··· DATA SHOWN ···
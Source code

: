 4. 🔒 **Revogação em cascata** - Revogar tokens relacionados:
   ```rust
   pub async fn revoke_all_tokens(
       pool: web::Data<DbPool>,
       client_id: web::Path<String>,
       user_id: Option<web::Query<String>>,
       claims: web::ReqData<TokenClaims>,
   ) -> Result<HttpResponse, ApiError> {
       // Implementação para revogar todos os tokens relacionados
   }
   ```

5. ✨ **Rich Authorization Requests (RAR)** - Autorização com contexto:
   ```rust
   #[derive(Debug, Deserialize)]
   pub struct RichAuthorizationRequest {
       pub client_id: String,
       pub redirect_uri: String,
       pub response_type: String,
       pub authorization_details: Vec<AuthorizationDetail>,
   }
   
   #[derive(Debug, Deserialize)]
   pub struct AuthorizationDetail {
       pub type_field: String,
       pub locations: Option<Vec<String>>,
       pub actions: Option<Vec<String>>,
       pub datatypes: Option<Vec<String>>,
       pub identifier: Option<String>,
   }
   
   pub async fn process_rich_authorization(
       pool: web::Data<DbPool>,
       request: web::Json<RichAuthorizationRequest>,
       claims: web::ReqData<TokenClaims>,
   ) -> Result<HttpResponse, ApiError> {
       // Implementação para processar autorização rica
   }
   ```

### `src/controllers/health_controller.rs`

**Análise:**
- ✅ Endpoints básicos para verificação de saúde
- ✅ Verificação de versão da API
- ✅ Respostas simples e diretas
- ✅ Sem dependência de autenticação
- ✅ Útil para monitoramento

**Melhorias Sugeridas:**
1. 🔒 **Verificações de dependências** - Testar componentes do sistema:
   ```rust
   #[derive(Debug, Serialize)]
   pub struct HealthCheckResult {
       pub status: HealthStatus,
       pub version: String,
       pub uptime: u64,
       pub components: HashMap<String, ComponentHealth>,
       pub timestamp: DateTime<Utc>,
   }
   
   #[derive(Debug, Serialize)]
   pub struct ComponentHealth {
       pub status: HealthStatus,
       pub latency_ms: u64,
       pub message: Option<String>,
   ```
···
TASK OBJECTIVE: All that is needed is a number: how many lines in the data above contain the string "Implementação".

OUTPUT OF THE EXERCISE: 2